Et je profite de ce sujet pour élargir encore mon propos. Il faut que les corses réalisent qu'ils peuvent se donner tous les moyens de faire vivre leur île tout en la protégeant. Il ne faut pas croire que c'est le non dit et la violence qui le feront. La violence ne protège pas, elle paralyse. Elle n' empêche pas une modernisation sauvage de la Corse. Elle stérilise l'activité. Et ce seront des règles claires, dites et écrites, qui protègeront la Corse, pas le silence. Il doit être dit, par exemple, que la loi littoral protège effectivement la Corse, et que c'est tant mieux. Mais aussi que chaque commune doit se doter des documents d'urbanisme qui protègeront son territoire, car un plan d'urbanisme n'est pas fait pour autoriser des lotissements, mais au contraire pour dire précisément ce qui peut être fait et comment, et ce qui ne peut pas être fait. Je voudrais que l'on cesse de faire comme si l'Etat avait l'arrière pensée de laisser dégrader l'environnement de la Corse, alors que là aussi c'est tout le contraire. L'Etat doit être le garant de la protection de l'environnement, sur proposition des élus locaux qui évidemment doivent prendre leurs responsabilités dans ce domaine. Quand je vois comment Ange Santini et Camille de Rocca Serra se mobilisent sur des dossiers comme l'agriculture, l'université, la meilleure utilisation de l'épargne locale, j'ai confiance. Je sais que ce n'est pas facile parce que les pressions sont parfois fortes, mais il faut que nous assumions ensemble cette protection du patrimoine naturel qui est vitale pour la Corse.

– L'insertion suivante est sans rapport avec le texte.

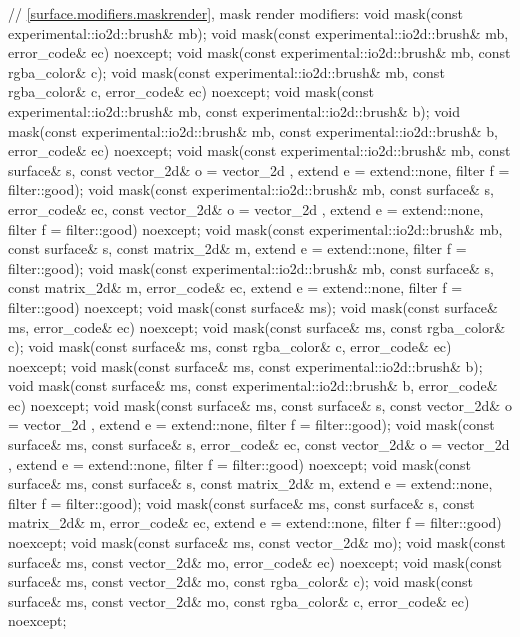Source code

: \begin{codeblock}
{{{{{    // \ref{surface.modifiers.maskrender}, mask render modifiers:
    void mask(const experimental::io2d::brush& mb);
    void mask(const experimental::io2d::brush& mb, error_code& ec)
      noexcept;
    void mask(const experimental::io2d::brush& mb, const rgba_color& c);
    void mask(const experimental::io2d::brush& mb, const rgba_color& c, 
      error_code& ec) noexcept;
    void mask(const experimental::io2d::brush& mb,
      const experimental::io2d::brush& b);
    void mask(const experimental::io2d::brush& mb,
      const experimental::io2d::brush& b, error_code& ec) noexcept;
    void mask(const experimental::io2d::brush& mb, const surface& s,
      const vector_2d& o = vector_2d{ }, extend e = extend::none, 
      filter f = filter::good);
    void mask(const experimental::io2d::brush& mb, const surface& s,
      error_code& ec, const vector_2d& o = vector_2d{ },
      extend e = extend::none, filter f = filter::good) noexcept;
    void mask(const experimental::io2d::brush& mb, const surface& s,
      const matrix_2d& m, extend e = extend::none, filter f = filter::good);
    void mask(const experimental::io2d::brush& mb, const surface& s,
      const matrix_2d& m, error_code& ec, extend e = extend::none,
      filter f = filter::good) noexcept;
    void mask(const surface& ms);
    void mask(const surface& ms, error_code& ec) noexcept;
    void mask(const surface& ms, const rgba_color& c);
    void mask(const surface& ms, const rgba_color& c, error_code& ec) noexcept;
    void mask(const surface& ms, const experimental::io2d::brush& b);
    void mask(const surface& ms, const experimental::io2d::brush& b, 
      error_code& ec) noexcept;
    void mask(const surface& ms, const surface& s,
      const vector_2d& o = vector_2d{ }, extend e = extend::none,
      filter f = filter::good);
    void mask(const surface& ms, const surface& s, error_code& ec,
      const vector_2d& o = vector_2d{ }, extend e = extend::none,
      filter f = filter::good) noexcept;
    void mask(const surface& ms, const surface& s, const matrix_2d& m,
      extend e = extend::none, filter f = filter::good);
    void mask(const surface& ms, const surface& s, const matrix_2d& m,
      error_code& ec, extend e = extend::none, filter f = filter::good)
      noexcept;
    void mask(const surface& ms, const vector_2d& mo);
    void mask(const surface& ms, const vector_2d& mo, error_code& ec) noexcept;
    void mask(const surface& ms, const vector_2d& mo, const rgba_color& c);
    void mask(const surface& ms, const vector_2d& mo, const rgba_color& c,
      error_code& ec) noexcept;
}}}}}
\end{codeblock}
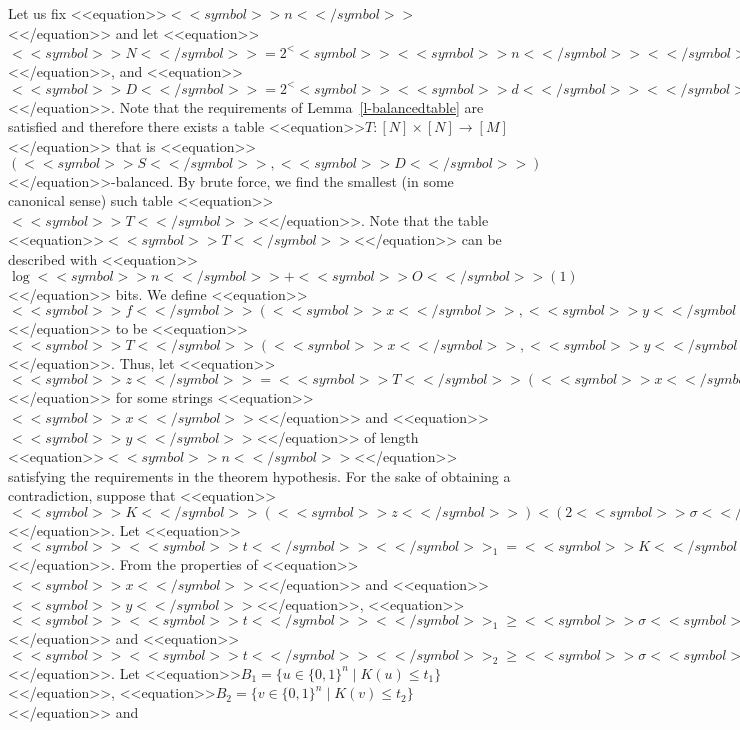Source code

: \documentclass[proceedings]{stacs}
\def\zo{\{0,1\}}
\def\mapping{\rightarrow}
\begin{document}
\proof
Let us fix <<equation>>$<<symbol>>n<</symbol>>$<</equation>> and let <<equation>>$<<symbol>>N<</symbol>> = 2^<<symbol>><<symbol>>n<</symbol>><</symbol>>, <<symbol>>m<</symbol>> = 2<<symbol>>\sigma <<symbol>><</symbol>>n<</symbol>> - \log <<symbol>>n<</symbol>>, <<symbol>>M<</symbol>> = 2^<<symbol>><<symbol>>m<</symbol>><</symbol>>, <<symbol>>S<</symbol>>= 2^{<<symbol>><<symbol>>\sigma <<symbol>><</symbol>>n<</symbol>><</symbol>>}, <<symbol>>d<</symbol>> = <<symbol>>\alpha <<symbol>><</symbol>>n<</symbol>> + 8 \log <<symbol>>n<</symbol>>$<</equation>>, and <<equation>>$<<symbol>>D<</symbol>> = 2^<<symbol>><<symbol>>d<</symbol>><</symbol>>$<</equation>>. Note that the requirements of Lemma~\ref{l-balancedtable} are satisfied and therefore there exists a table <<equation>>$T: [N] \times [N] \mapping [M]$<</equation>> that is <<equation>>$(<<symbol>>S<</symbol>>,<<symbol>>D<</symbol>>)$<</equation>>-balanced. By brute force, we find the smallest (in some canonical sense) such table <<equation>>$<<symbol>>T<</symbol>>$<</equation>>. Note that the table <<equation>>$<<symbol>>T<</symbol>>$<</equation>> can be described with <<equation>>$\log <<symbol>>n<</symbol>> + <<symbol>>O<</symbol>>(1)$<</equation>> bits. We define <<equation>>$<<symbol>>f<</symbol>>(<<symbol>>x<</symbol>>,<<symbol>>y<</symbol>>)$<</equation>> to be <<equation>>$<<symbol>>T<</symbol>>(<<symbol>>x<</symbol>>,<<symbol>>y<</symbol>>)$<</equation>>. Thus, let <<equation>>$<<symbol>>z<</symbol>> = <<symbol>>T<</symbol>>(<<symbol>>x<</symbol>>,<<symbol>>y<</symbol>>)$<</equation>> for some strings <<equation>>$<<symbol>>x<</symbol>>$<</equation>> and <<equation>>$<<symbol>>y<</symbol>>$<</equation>> of length <<equation>>$<<symbol>>n<</symbol>>$<</equation>> satisfying the requirements in the theorem hypothesis.  For the sake of obtaining a contradiction, suppose that <<equation>>$<<symbol>>K<</symbol>>(<<symbol>>z<</symbol>>) <  (2<<symbol>>\sigma <</symbol>>- <<symbol>>\alpha<</symbol>>) <<symbol>>n<</symbol>> - 9 \log <<symbol>>n<</symbol>> = <<symbol>>m<</symbol>>-<<symbol>>d<</symbol>>$<</equation>>.
Let <<equation>>$<<symbol>><<symbol>>t<</symbol>><</symbol>>_1 = <<symbol>>K<</symbol>>(<<symbol>>x<</symbol>>), <<symbol>><<symbol>>t<</symbol>><</symbol>>_2 = <<symbol>>K<</symbol>>(<<symbol>>y<</symbol>>)$<</equation>>. From the properties of <<equation>>$<<symbol>>x<</symbol>>$<</equation>> and <<equation>>$<<symbol>>y<</symbol>>$<</equation>>, <<equation>>$<<symbol>><<symbol>>t<</symbol>><</symbol>>_1 \geq <<symbol>>\sigma <<symbol>><</symbol>>n<</symbol>>$<</equation>> and <<equation>>$<<symbol>><<symbol>>t<</symbol>><</symbol>>_2 \geq <<symbol>>\sigma <<symbol>><</symbol>>n<</symbol>>$<</equation>>. Let <<equation>>$B_1 = \{u \in \zo^n \mid K(u) \leq t_1 \}$<</equation>>, <<equation>>$B_2 = \{v \in \zo^n  \mid K(v) \leq t_2\}$<</equation>> and
\end{document}
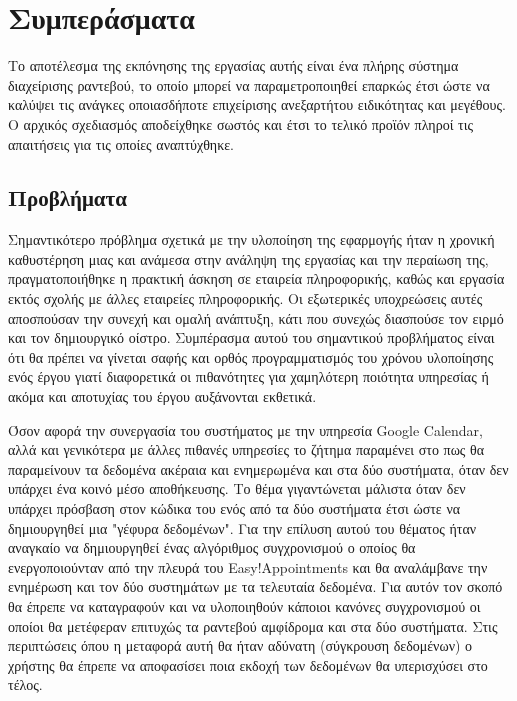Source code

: \chapter{Συμπεράσματα}
Το αποτέλεσμα της εκπόνησης της εργασίας αυτής είναι ένα πλήρης σύστημα διαχείρισης ραντεβού, το οποίο μπορεί να παραμετροποιηθεί επαρκώς έτσι ώστε να καλύψει τις ανάγκες οποιασδήποτε επιχείρισης ανεξαρτήτου ειδικότητας και μεγέθους. Ο αρχικός σχεδιασμός αποδείχθηκε σωστός και έτσι το τελικό προϊόν πληροί τις απαιτήσεις για τις οποίες αναπτύχθηκε. 

\section{Προβλήματα}
Σημαντικότερο πρόβλημα σχετικά με την υλοποίηση της εφαρμογής ήταν η χρονική καθυστέρηση μιας και ανάμεσα στην ανάληψη της εργασίας και την περαίωση της, πραγματοποιήθηκε η πρακτική άσκηση σε εταιρεία πληροφορικής, καθώς και εργασία εκτός σχολής με άλλες εταιρείες πληροφορικής. Οι εξωτερικές υποχρεώσεις αυτές αποσπούσαν την συνεχή και ομαλή ανάπτυξη, κάτι που συνεχώς διασπούσε τον ειρμό και τον δημιουργικό οίστρο. Συμπέρασμα αυτού του σημαντικού προβλήματος είναι ότι θα πρέπει να γίνεται σαφής και ορθός προγραμματισμός του χρόνου υλοποίησης ενός έργου γιατί διαφορετικά οι πιθανότητες για χαμηλότερη ποιότητα υπηρεσίας ή ακόμα και αποτυχίας του έργου αυξάνονται εκθετικά.

Όσον αφορά την συνεργασία του συστήματος με την υπηρεσία Google Calendar, αλλά και γενικότερα με άλλες πιθανές υπηρεσίες το ζήτημα παραμένει στο πως θα παραμείνουν τα δεδομένα ακέραια και ενημερωμένα και στα δύο συστήματα, όταν δεν υπάρχει ένα κοινό μέσο αποθήκευσης. Το θέμα γιγαντώνεται μάλιστα όταν δεν υπάρχει πρόσβαση στον κώδικα του ενός από τα δύο συστήματα έτσι ώστε να δημιουργηθεί μια "γέφυρα δεδομένων". Για την επίλυση αυτού του θέματος ήταν αναγκαίο να δημιουργηθεί ένας αλγόριθμος συγχρονισμού ο οποίος θα ενεργοποιούνταν από την πλευρά του Easy!Appointments και θα αναλάμβανε την ενημέρωση και τον δύο συστημάτων με τα τελευταία δεδομένα. Για αυτόν τον σκοπό θα έπρεπε να καταγραφούν και να υλοποιηθούν κάποιοι κανόνες συγχρονισμού οι οποίοι θα μετέφεραν επιτυχώς τα ραντεβού αμφίδρομα και στα δύο συστήματα. Στις περιπτώσεις όπου η μεταφορά αυτή θα ήταν αδύνατη (σύγκρουση δεδομένων) ο χρήστης θα έπρεπε να αποφασίσει ποια εκδοχή των δεδομένων θα υπερισχύσει στο τέλος.

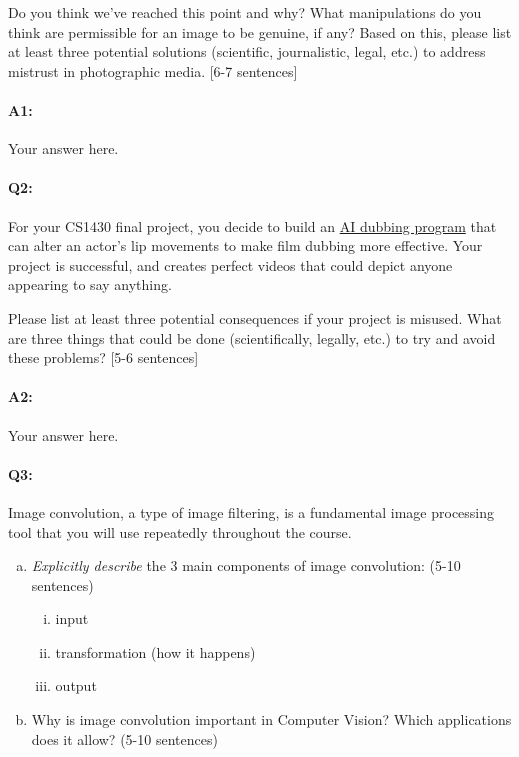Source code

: Do you think we've reached this point and why? What manipulations do you think are permissible for an image to be genuine, if any? Based on this, please list at least three potential solutions (scientific, journalistic, legal, etc.) to address mistrust in photographic media. [6-7 sentences]

\paragraph{A1:} Your answer here.
\pagebreak
\paragraph{Q2:} For your CS1430 final project, you decide to build an \href{https://respeecher.medium.com/what-is-synthetic-film-dubbing-ai-deepfake-technology-explained-9f6118532e8c}{AI dubbing program} that can alter an actor's lip movements to make film dubbing more effective. Your project is successful, and creates perfect videos that could depict anyone appearing to say anything.

Please list at least three potential consequences if your project is misused. What are three things that could be done (scientifically, legally, etc.) to try and avoid these problems? [5-6 sentences]

\paragraph{A2:} Your answer here.
\pagebreak

\paragraph{Q3:} Image convolution, a type of image filtering, is a fundamental image processing tool that you will use repeatedly throughout the course.

\begin{enumerate}[(a)]
\item \emph{Explicitly describe} the 3 main components of image convolution: (5-10 sentences)
\begin{enumerate}[(i)]
    \item input
    \item transformation (how it happens)
    \item output
\end{enumerate}
\item Why is image convolution important in Computer Vision? Which applications does it allow? (5-10 sentences)
\end{enumerate}


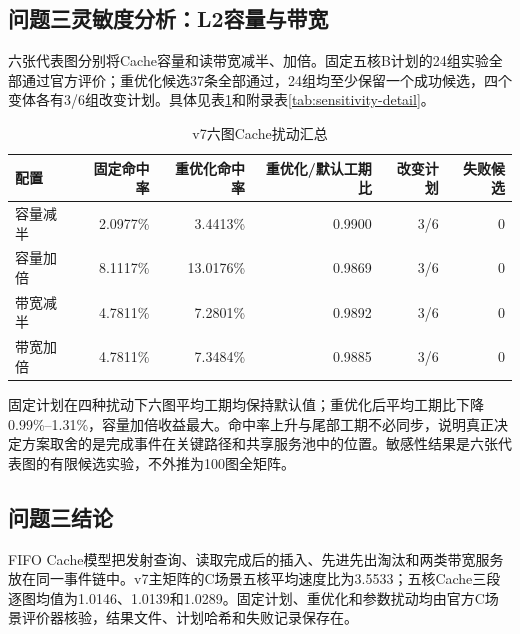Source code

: \subsection{问题三灵敏度分析：L2容量与带宽}
六张代表图分别将Cache容量和读带宽减半、加倍。固定五核B计划的24组实验全部通过官方评价；重优化候选37条全部通过，24组均至少保留一个成功候选，四个变体各有3/6组改变计划。具体见表\ref{tab:cache-sensitivity}和附录表\ref{tab:sensitivity-detail}。
\begin{table}[H]\centering\small\caption{v7六图Cache扰动汇总}\label{tab:cache-sensitivity}
\begin{tabular}{lrrrrr}\toprule
配置 & 固定命中率 & 重优化命中率 & 重优化/默认工期比 & 改变计划 & 失败候选\\\midrule
容量减半 & 2.0977\% & 3.4413\% & 0.9900 & 3/6 & 0\\
容量加倍 & 8.1117\% & 13.0176\% & 0.9869 & 3/6 & 0\\
带宽减半 & 4.7811\% & 7.2801\% & 0.9892 & 3/6 & 0\\
带宽加倍 & 4.7811\% & 7.3484\% & 0.9885 & 3/6 & 0\\\bottomrule
\end{tabular}
\end{table}

固定计划在四种扰动下六图平均工期均保持默认值；重优化后平均工期比下降0.99\%--1.31\%，容量加倍收益最大。命中率上升与尾部工期不必同步，说明真正决定方案取舍的是完成事件在关键路径和共享服务池中的位置。敏感性结果是六张代表图的有限候选实验，不外推为100图全矩阵。

\subsection{问题三结论}
FIFO Cache模型把发射查询、读取完成后的插入、先进先出淘汰和两类带宽服务放在同一事件链中。v7主矩阵的C场景五核平均速度比为3.5533；五核Cache三段逐图均值为1.0146、1.0139和1.0289。固定计划、重优化和参数扰动均由官方C场景评价器核验，结果文件、计划哈希和失败记录保存在。
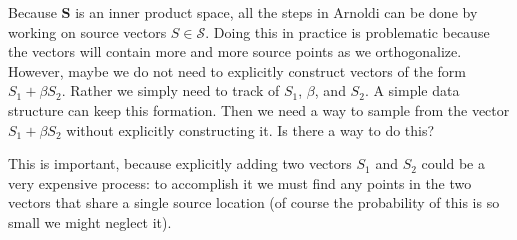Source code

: \documentclass[12pt]{article}
\begin{document}
Because $\mathbf{S}$ is an inner product space, all the steps in Arnoldi can be done by working on source vectors $S \in \mathcal{S}$.   Doing this in practice is problematic because the vectors will contain more and more source points as we orthogonalize.  However, maybe we do not need to explicitly construct vectors of the form $S_1 + \beta S_2$.  Rather we simply need to track of $S_1$, $\beta$, and $S_2$.   A simple data structure can keep this formation.   Then we need a way to sample from the vector $S_1 + \beta S_2$ without explicitly constructing it.  Is there a way to do this?

This is important, because explicitly adding two vectors $S_1$ and $S_2$ could be a very expensive process: to accomplish it we must find any points in the two vectors that share a single source location (of course the probability of this is so small we might neglect it).
\end{document}
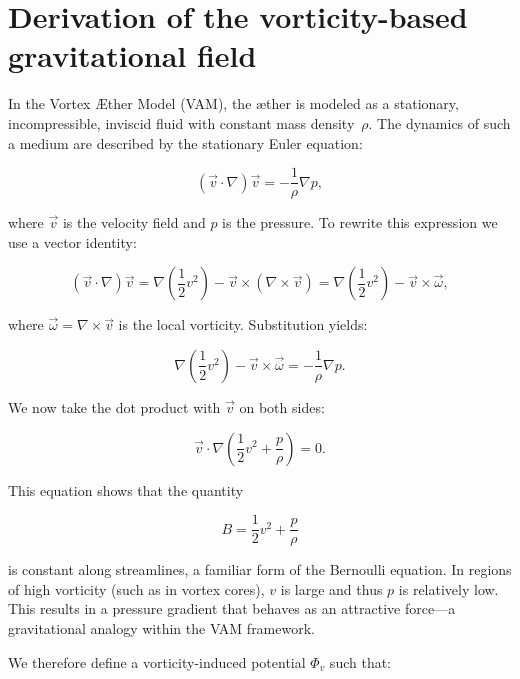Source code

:\section{Derivation of the vorticity-based gravitational field}\label{sec:appendix:2}

In the Vortex Æther Model (VAM), the æther is modeled as a stationary, incompressible, inviscid fluid with constant mass density~$\rho$. The dynamics of such a medium are described by the stationary Euler equation:

\begin{equation}
(\vec{v} \cdot \nabla)\vec{v} = -\frac{1}{\rho} \nabla p,
\end{equation}

where $\vec{v}$ is the velocity field and $p$ is the pressure. To rewrite this expression we use a vector identity:

\begin{equation}
(\vec{v} \cdot \nabla)\vec{v} = \nabla\left(\frac{1}{2}v^2\right) - \vec{v} \times (\nabla \times \vec{v}) = \nabla\left(\frac{1}{2}v^2\right) - \vec{v} \times \vec{\omega},
\end{equation}

where $\vec{\omega} = \nabla \times \vec{v}$ is the local vorticity. Substitution yields:

\begin{equation}
    \nabla\left(\frac{1}{2}v^2\right) - \vec{v} \times \vec{\omega} = -\frac{1}{\rho} \nabla p.
\end{equation}

We now take the dot product with $\vec{v}$ on both sides:

\begin{equation}
    \vec{v} \cdot \nabla\left(\frac{1}{2}v^2 + \frac{p}{\rho}\right) = 0.
\end{equation}

This equation shows that the quantity

\begin{equation}
    B = \frac{1}{2}v^2 + \frac{p}{\rho}
\end{equation}

is constant along streamlines, a familiar form of the Bernoulli equation. In regions of high vorticity (such as in vortex cores), $v$ is large and thus $p$ is relatively low. This results in a pressure gradient that behaves as an attractive force—a gravitational analogy within the VAM framework.

We therefore define a vorticity-induced potential $\Phi_v$ such that:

Cet après midi, j'irai à Sainte Lucie de Tallano, pour parler d'un nouveau projet, un pôle d'excellence rurale, porté par le conseil général de Corse du Sud qui a été labellisé car il va complètement dans la bonne direction : il s'agit d'aménager des sites, de restaurer des richesses naturelles, comme par exemple les thermes de Baracci. Et au passage, de créer des emplois. C'est le cinquième pôle qui est labellisé pour la Corse, là encore deux fois plus qu'ailleurs. Mais j'y ai tenu parce que c'est ce dont la Corse a besoin : un élan qui vienne de l'intérieur, une mobilisation locale, une mise en valeur des richesses naturelles, ce sont les clés du développement que j'aimerais tellement voir se diffuser partout dans cette île. Et cela me paraît aujourd'hui enfin, à notre portée, une Corse qui avance avec un Etat qui soutient ses projets. Je vous remercie.